*Source data*
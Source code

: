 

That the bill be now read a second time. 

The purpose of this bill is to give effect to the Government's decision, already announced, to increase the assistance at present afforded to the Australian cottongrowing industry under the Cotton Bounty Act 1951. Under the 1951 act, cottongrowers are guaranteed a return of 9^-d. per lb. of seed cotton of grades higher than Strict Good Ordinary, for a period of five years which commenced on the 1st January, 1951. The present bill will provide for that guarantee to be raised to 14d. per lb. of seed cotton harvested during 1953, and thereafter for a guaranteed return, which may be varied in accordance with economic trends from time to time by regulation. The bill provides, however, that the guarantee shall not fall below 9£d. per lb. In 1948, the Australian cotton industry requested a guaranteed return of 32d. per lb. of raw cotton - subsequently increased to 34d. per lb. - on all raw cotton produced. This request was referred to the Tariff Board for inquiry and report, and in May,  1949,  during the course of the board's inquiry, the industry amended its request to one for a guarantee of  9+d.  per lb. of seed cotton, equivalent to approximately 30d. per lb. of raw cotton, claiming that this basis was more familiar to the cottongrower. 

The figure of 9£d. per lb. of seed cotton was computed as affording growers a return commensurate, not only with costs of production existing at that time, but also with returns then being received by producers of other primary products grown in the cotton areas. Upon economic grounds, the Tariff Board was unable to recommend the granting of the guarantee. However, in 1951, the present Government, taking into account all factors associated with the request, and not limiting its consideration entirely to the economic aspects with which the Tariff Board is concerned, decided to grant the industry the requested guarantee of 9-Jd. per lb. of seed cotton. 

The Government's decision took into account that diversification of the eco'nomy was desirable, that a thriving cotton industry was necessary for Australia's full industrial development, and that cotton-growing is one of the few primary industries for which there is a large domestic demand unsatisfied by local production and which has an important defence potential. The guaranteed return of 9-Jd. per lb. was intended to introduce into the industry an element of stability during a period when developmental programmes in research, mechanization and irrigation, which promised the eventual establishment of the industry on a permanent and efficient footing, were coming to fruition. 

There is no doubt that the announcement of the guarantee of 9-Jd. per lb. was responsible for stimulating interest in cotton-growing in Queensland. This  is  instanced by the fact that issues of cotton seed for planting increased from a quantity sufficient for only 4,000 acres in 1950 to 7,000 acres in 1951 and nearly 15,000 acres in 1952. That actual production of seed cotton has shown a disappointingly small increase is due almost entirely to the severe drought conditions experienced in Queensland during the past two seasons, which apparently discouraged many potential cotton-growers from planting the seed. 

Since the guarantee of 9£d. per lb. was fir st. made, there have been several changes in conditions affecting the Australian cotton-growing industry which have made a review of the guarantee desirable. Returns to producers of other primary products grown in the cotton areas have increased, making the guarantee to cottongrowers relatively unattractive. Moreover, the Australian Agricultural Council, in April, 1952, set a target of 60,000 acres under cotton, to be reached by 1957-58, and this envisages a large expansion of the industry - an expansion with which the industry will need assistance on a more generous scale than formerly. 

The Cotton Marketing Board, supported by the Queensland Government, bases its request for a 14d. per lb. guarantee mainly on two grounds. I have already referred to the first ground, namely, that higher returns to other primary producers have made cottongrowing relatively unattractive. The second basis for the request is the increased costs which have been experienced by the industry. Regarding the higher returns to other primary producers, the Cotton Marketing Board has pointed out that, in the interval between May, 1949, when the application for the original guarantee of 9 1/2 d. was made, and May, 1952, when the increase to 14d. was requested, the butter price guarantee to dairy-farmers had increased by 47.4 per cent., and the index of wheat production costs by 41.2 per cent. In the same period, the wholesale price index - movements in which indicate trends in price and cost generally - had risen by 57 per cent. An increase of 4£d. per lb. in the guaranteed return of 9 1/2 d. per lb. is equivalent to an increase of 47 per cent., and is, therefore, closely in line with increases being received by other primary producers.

*Exercise goal*
All lines that contain the word "second" must be copied from the records above.

*Solution for this exercise*
That the bill be now read a second time. 
The Cotton Marketing Board, supported by the Queensland Government, bases its request for a 14d. per lb. guarantee mainly on two grounds. I have already referred to the first ground, namely, that higher returns to other primary producers have made cottongrowing relatively unattractive. The second basis for the request is the increased costs which have been experienced by the industry. Regarding the higher returns to other primary producers, the Cotton Marketing Board has pointed out that, in the interval between May, 1949, when the application for the original guarantee of 9 1/2 d. was made, and May, 1952, when the increase to 14d. was requested, the butter price guarantee to dairy-farmers had increased by 47.4 per cent., and the index of wheat production costs by 41.2 per cent. In the same period, the wholesale price index - movements in which indicate trends in price and cost generally - had risen by 57 per cent. An increase of 4£d. per lb. in the guaranteed return of 9 1/2 d. per lb. is equivalent to an increase of 47 per cent., and is, therefore, closely in line with increases being received by other primary producers.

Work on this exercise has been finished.